Repeat the data verbatim, images excluded.

*** Data excerpts Section Begins ***

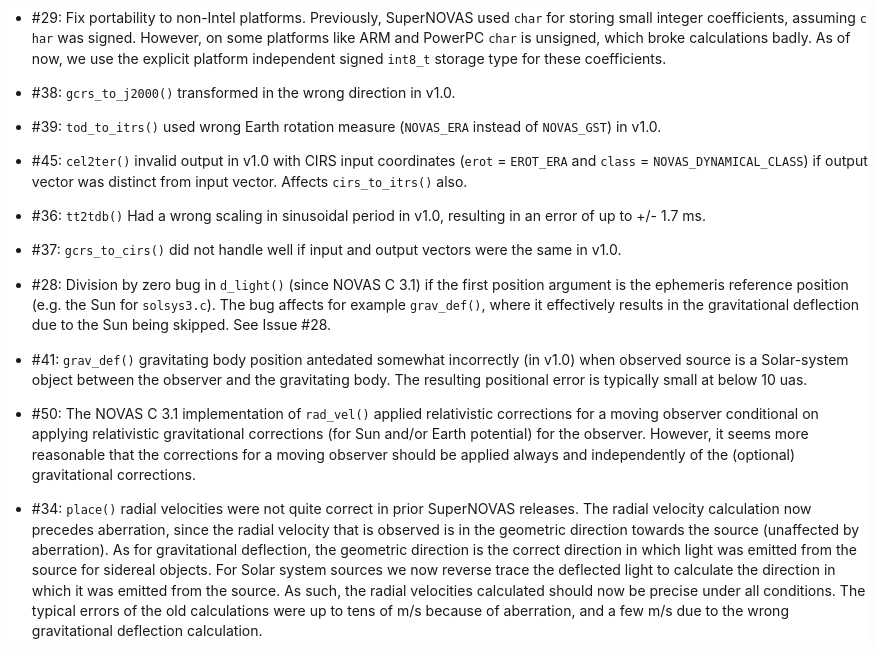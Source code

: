  - #29: Fix portability to non-Intel platforms. Previously, SuperNOVAS used `char` for storing small integer 
   coefficients, assuming `char` was signed. However, on some platforms like ARM and PowerPC `char` is unsigned, which 
   broke calculations badly. As of now, we use the explicit platform independent signed `int8_t` storage type for 
   these coefficients.

 - #38: `gcrs_to_j2000()` transformed in the wrong direction in v1.0.

 - #39: `tod_to_itrs()` used wrong Earth rotation measure (`NOVAS_ERA` instead of `NOVAS_GST`) in v1.0.

 - #45: `cel2ter()` invalid output in v1.0 with CIRS input coordinates (`erot` = `EROT_ERA` and 
   `class` = `NOVAS_DYNAMICAL_CLASS`) if output vector was distinct from input vector. Affects `cirs_to_itrs()` also.

 - #36: `tt2tdb()` Had a wrong scaling in sinusoidal period in v1.0, resulting in an error of up to +/- 1.7 ms.
 
 - #37: `gcrs_to_cirs()` did not handle well if input and output vectors were the same in v1.0.

 - #28: Division by zero bug in `d_light()` (since NOVAS C 3.1) if the first position argument is the ephemeris 
   reference position (e.g. the Sun for `solsys3.c`). The bug affects for example `grav_def()`, where it effectively 
   results in the gravitational deflection due to the Sun being skipped. See Issue #28.
 
 - #41: `grav_def()` gravitating body position antedated somewhat incorrectly (in v1.0) when observed source is a 
   Solar-system object between the observer and the gravitating body. The resulting positional error is typically 
   small at below 10 uas.

 - #50: The NOVAS C 3.1 implementation of `rad_vel()` applied relativistic corrections for a moving observer 
   conditional on applying relativistic gravitational corrections (for Sun and/or Earth potential) for the observer. 
   However, it seems more reasonable that the corrections for a moving observer should be applied always and 
   independently of the (optional) gravitational corrections.

 - #34: `place()` radial velocities were not quite correct in prior SuperNOVAS releases. The radial velocity 
   calculation now precedes aberration, since the radial velocity that is observed is in the geometric direction 
   towards the source (unaffected by aberration). As for gravitational deflection, the geometric direction is the 
   correct direction in which light was emitted from the source for sidereal objects. For Solar system sources we now 
   reverse trace the deflected light to calculate the direction in which it was emitted from the source. As such, the 
   radial velocities calculated should now be precise under all conditions. The typical errors of the old calculations 
   were up to tens of m/s because of aberration, and a few m/s due to the wrong gravitational deflection calculation.
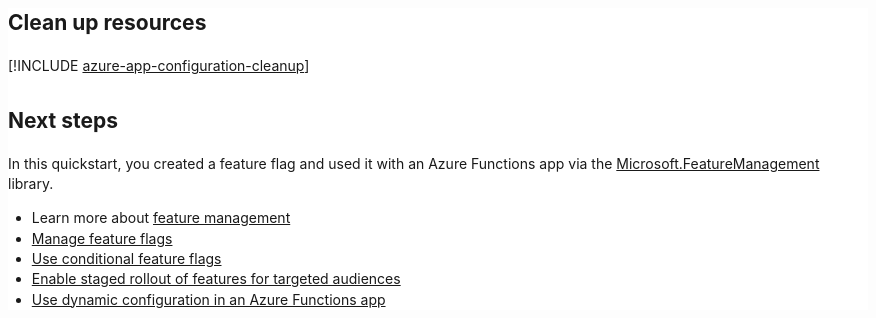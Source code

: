 ## Clean up resources

[!INCLUDE [azure-app-configuration-cleanup](../../includes/azure-app-configuration-cleanup.md)]

## Next steps

In this quickstart, you created a feature flag and used it with an Azure Functions app via the [Microsoft.FeatureManagement](/dotnet/api/microsoft.featuremanagement) library.

- Learn more about [feature management](./concept-feature-management.md)
- [Manage feature flags](./manage-feature-flags.md)
- [Use conditional feature flags](./howto-feature-filters-aspnet-core.md)
- [Enable staged rollout of features for targeted audiences](./howto-targetingfilter-aspnet-core.md)
- [Use dynamic configuration in an Azure Functions app](./enable-dynamic-configuration-azure-functions-csharp.md)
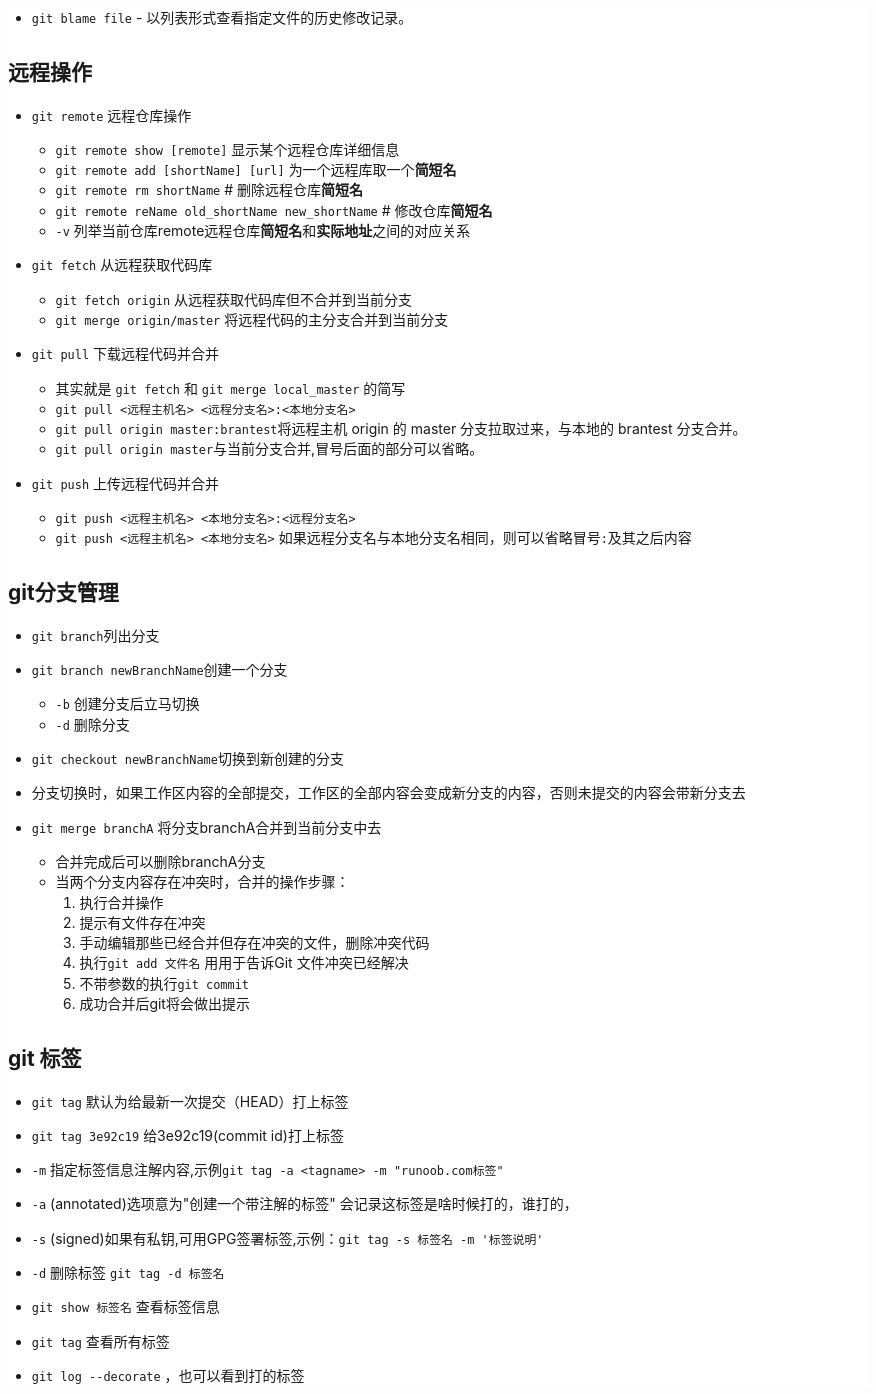 - `git blame file` - 以列表形式查看指定文件的历史修改记录。

## 远程操作

- `git remote` 远程仓库操作
  - `git remote show [remote]` 显示某个远程仓库详细信息
  - `git remote add [shortName] [url]` 为一个远程库取一个**简短名**
  - `git remote rm shortName`  # 删除远程仓库**简短名**
  - `git remote reName old_shortName new_shortName`  # 修改仓库**简短名**
  - `-v` 列举当前仓库remote远程仓库**简短名**和**实际地址**之间的对应关系

- `git fetch`   从远程获取代码库
  - `git fetch origin` 从远程获取代码库但不合并到当前分支
  - `git merge origin/master` 将远程代码的主分支合并到当前分支
- `git pull`    下载远程代码并合并
  - 其实就是 `git fetch` 和 `git merge local_master` 的简写
  - `git pull <远程主机名> <远程分支名>:<本地分支名>`
  - `git pull origin master:brantest`将远程主机 origin 的 master 分支拉取过来，与本地的 brantest 分支合并。
  - `git pull origin master`与当前分支合并,冒号后面的部分可以省略。
- `git push`    上传远程代码并合并
  - `git push <远程主机名> <本地分支名>:<远程分支名>`
  - `git push <远程主机名> <本地分支名>` 如果远程分支名与本地分支名相同，则可以省略冒号`:`及其之后内容

## git分支管理

- `git branch`列出分支

- `git branch newBranchName`创建一个分支
  - `-b` 创建分支后立马切换
  - `-d` 删除分支
- `git checkout newBranchName`切换到新创建的分支
- 分支切换时，如果工作区内容的全部提交，工作区的全部内容会变成新分支的内容，否则未提交的内容会带新分支去
- `git merge branchA` 将分支branchA合并到当前分支中去
  - 合并完成后可以删除branchA分支
  - 当两个分支内容存在冲突时，合并的操作步骤：
    1. 执行合并操作
    1. 提示有文件存在冲突
    1. 手动编辑那些已经合并但存在冲突的文件，删除冲突代码
    1. 执行`git add 文件名` 用用于告诉Git 文件冲突已经解决
    1. 不带参数的执行`git commit`
    1. 成功合并后git将会做出提示

## git 标签

- `git tag` 默认为给最新一次提交（HEAD）打上标签

- `git tag 3e92c19` 给3e92c19(commit id)打上标签
- `-m` 指定标签信息注解内容,示例`git tag -a <tagname> -m "runoob.com标签"`
- `-a` (annotated)选项意为"创建一个带注解的标签" 会记录这标签是啥时候打的，谁打的，
- `-s` (signed)如果有私钥,可用GPG签署标签,示例：`git tag -s 标签名 -m '标签说明'`
- `-d` 删除标签 `git tag -d 标签名`
- `git show 标签名` 查看标签信息
- `git tag` 查看所有标签
- `git log --decorate` ，也可以看到打的标签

*** Data excerpts Section Ends ***

# Result of the task
Source code

:  - #29: Fix portability to non-Intel platforms. Previously, SuperNOVAS used `char` for storing small integer 
   coefficients, assuming `char` was signed. However, on some platforms like ARM and PowerPC `char` is unsigned, which 
   broke calculations badly. As of now, we use the explicit platform independent signed `int8_t` storage type for 
   these coefficients.

 - #38: `gcrs_to_j2000()` transformed in the wrong direction in v1.0.

 - #39: `tod_to_itrs()` used wrong Earth rotation measure (`NOVAS_ERA` instead of `NOVAS_GST`) in v1.0.

 - #45: `cel2ter()` invalid output in v1.0 with CIRS input coordinates (`erot` = `EROT_ERA` and 
   `class` = `NOVAS_DYNAMICAL_CLASS`) if output vector was distinct from input vector. Affects `cirs_to_itrs()` also.

 - #36: `tt2tdb()` Had a wrong scaling in sinusoidal period in v1.0, resulting in an error of up to +/- 1.7 ms.
 
 - #37: `gcrs_to_cirs()` did not handle well if input and output vectors were the same in v1.0.

 - #28: Division by zero bug in `d_light()` (since NOVAS C 3.1) if the first position argument is the ephemeris 
   reference position (e.g. the Sun for `solsys3.c`). The bug affects for example `grav_def()`, where it effectively 
   results in the gravitational deflection due to the Sun being skipped. See Issue #28.
 
 - #41: `grav_def()` gravitating body position antedated somewhat incorrectly (in v1.0) when observed source is a 
   Solar-system object between the observer and the gravitating body. The resulting positional error is typically 
   small at below 10 uas.

 - #50: The NOVAS C 3.1 implementation of `rad_vel()` applied relativistic corrections for a moving observer 
   conditional on applying relativistic gravitational corrections (for Sun and/or Earth potential) for the observer. 
   However, it seems more reasonable that the corrections for a moving observer should be applied always and 
   independently of the (optional) gravitational corrections.

 - #34: `place()` radial velocities were not quite correct in prior SuperNOVAS releases. The radial velocity 
   calculation now precedes aberration, since the radial velocity that is observed is in the geometric direction 
   towards the source (unaffected by aberration). As for gravitational deflection, the geometric direction is the 
   correct direction in which light was emitted from the source for sidereal objects. For Solar system sources we now 
   reverse trace the deflected light to calculate the direction in which it was emitted from the source. As such, the 
   radial velocities calculated should now be precise under all conditions. The typical errors of the old calculations 
   were up to tens of m/s because of aberration, and a few m/s due to the wrong gravitational deflection calculation.
Source code

: ## Clean up resources

[!INCLUDE [azure-app-configuration-cleanup](../../includes/azure-app-configuration-cleanup.md)]

## Next steps

In this quickstart, you created a feature flag and used it with an Azure Functions app via the [Microsoft.FeatureManagement](/dotnet/api/microsoft.featuremanagement) library.

- Learn more about [feature management](./concept-feature-management.md)
- [Manage feature flags](./manage-feature-flags.md)
- [Use conditional feature flags](./howto-feature-filters-aspnet-core.md)
- [Enable staged rollout of features for targeted audiences](./howto-targetingfilter-aspnet-core.md)
- [Use dynamic configuration in an Azure Functions app](./enable-dynamic-configuration-azure-functions-csharp.md)
 - `git blame file` - 以列表形式查看指定文件的历史修改记录。

## 远程操作

- `git remote` 远程仓库操作
  - `git remote show [remote]` 显示某个远程仓库详细信息
  - `git remote add [shortName] [url]` 为一个远程库取一个**简短名**
  - `git remote rm shortName`  # 删除远程仓库**简短名**
  - `git remote reName old_shortName new_shortName`  # 修改仓库**简短名**
  - `-v` 列举当前仓库remote远程仓库**简短名**和**实际地址**之间的对应关系

- `git fetch`   从远程获取代码库
  - `git fetch origin` 从远程获取代码库但不合并到当前分支
  - `git merge origin/master` 将远程代码的主分支合并到当前分支
- `git pull`    下载远程代码并合并
  - 其实就是 `git fetch` 和 `git merge local_master` 的简写
  - `git pull <远程主机名> <远程分支名>:<本地分支名>`
  - `git pull origin master:brantest`将远程主机 origin 的 master 分支拉取过来，与本地的 brantest 分支合并。
  - `git pull origin master`与当前分支合并,冒号后面的部分可以省略。
- `git push`    上传远程代码并合并
  - `git push <远程主机名> <本地分支名>:<远程分支名>`
  - `git push <远程主机名> <本地分支名>` 如果远程分支名与本地分支名相同，则可以省略冒号`:`及其之后内容

## git分支管理

- `git branch`列出分支

- `git branch newBranchName`创建一个分支
  - `-b` 创建分支后立马切换
  - `-d` 删除分支
- `git checkout newBranchName`切换到新创建的分支
- 分支切换时，如果工作区内容的全部提交，工作区的全部内容会变成新分支的内容，否则未提交的内容会带新分支去
- `git merge branchA` 将分支branchA合并到当前分支中去
  - 合并完成后可以删除branchA分支
  - 当两个分支内容存在冲突时，合并的操作步骤：
    1. 执行合并操作
    1. 提示有文件存在冲突
    1. 手动编辑那些已经合并但存在冲突的文件，删除冲突代码
    1. 执行`git add 文件名` 用用于告诉Git 文件冲突已经解决
    1. 不带参数的执行`git commit`
    1. 成功合并后git将会做出提示

## git 标签

- `git tag` 默认为给最新一次提交（HEAD）打上标签

- `git tag 3e92c19` 给3e92c19(commit id)打上标签
- `-m` 指定标签信息注解内容,示例`git tag -a <tagname> -m "runoob.com标签"`
- `-a` (annotated)选项意为"创建一个带注解的标签" 会记录这标签是啥时候打的，谁打的，
- `-s` (signed)如果有私钥,可用GPG签署标签,示例：`git tag -s 标签名 -m '标签说明'`
- `-d` 删除标签 `git tag -d 标签名`
- `git show 标签名` 查看标签信息
- `git tag` 查看所有标签
- `git log --decorate` ，也可以看到打的标签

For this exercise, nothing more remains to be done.